Problem to work on: Only one stretch of the records below is wanted: the lines from the one holding "- https://gitee.com/opengauss/openGauss-migration-portal" through the one holding "felixcat-git/felixcat-git is a". Return it exactly, both ends included.

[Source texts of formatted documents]
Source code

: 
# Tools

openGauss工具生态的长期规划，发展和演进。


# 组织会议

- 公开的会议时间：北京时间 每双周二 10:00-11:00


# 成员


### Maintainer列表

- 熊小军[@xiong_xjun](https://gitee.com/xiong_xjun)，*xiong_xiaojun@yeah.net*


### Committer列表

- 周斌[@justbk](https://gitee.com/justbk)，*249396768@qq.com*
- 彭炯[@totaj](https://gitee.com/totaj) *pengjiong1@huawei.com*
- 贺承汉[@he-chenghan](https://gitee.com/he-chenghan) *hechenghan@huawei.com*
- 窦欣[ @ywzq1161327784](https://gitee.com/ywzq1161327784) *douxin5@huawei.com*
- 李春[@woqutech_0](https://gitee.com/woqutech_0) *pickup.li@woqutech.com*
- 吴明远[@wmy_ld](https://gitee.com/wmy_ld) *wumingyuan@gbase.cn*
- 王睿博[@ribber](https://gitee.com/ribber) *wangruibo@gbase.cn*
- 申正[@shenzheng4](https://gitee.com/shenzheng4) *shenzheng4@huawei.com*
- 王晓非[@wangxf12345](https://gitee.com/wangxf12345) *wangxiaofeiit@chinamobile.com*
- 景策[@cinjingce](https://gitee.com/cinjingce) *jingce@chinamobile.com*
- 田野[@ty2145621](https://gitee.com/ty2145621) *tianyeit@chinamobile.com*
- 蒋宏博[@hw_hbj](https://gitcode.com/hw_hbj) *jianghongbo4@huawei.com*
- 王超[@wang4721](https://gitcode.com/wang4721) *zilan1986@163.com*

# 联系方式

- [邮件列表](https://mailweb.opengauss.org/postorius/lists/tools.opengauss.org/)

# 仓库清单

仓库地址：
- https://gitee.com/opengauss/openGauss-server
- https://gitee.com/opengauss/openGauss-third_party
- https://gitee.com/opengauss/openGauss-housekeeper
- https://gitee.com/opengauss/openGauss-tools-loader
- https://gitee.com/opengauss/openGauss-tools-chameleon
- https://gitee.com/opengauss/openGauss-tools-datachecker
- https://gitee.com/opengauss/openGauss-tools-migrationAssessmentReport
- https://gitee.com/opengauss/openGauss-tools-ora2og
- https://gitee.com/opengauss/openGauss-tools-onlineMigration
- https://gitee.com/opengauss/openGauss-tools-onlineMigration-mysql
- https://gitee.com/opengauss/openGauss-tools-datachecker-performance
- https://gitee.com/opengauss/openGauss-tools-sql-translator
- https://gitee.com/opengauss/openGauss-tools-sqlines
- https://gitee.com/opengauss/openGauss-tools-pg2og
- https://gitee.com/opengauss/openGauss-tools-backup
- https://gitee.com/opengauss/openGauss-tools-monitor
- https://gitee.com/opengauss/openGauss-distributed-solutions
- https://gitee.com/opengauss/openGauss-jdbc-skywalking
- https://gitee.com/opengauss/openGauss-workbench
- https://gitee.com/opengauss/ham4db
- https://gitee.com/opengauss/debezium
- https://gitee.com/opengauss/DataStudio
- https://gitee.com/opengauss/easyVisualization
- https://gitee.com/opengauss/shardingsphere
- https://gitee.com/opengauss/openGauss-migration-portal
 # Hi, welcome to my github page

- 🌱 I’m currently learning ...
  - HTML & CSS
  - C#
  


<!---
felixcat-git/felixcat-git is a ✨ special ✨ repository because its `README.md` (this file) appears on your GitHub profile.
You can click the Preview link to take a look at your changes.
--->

Result of this task:
- https://gitee.com/opengauss/openGauss-migration-portal
 # Hi, welcome to my github page

- 🌱 I’m currently learning ...
  - HTML & CSS
  - C#
  


<!---
felixcat-git/felixcat-git is a ✨ special ✨ repository because its `README.md` (this file) appears on your GitHub profile.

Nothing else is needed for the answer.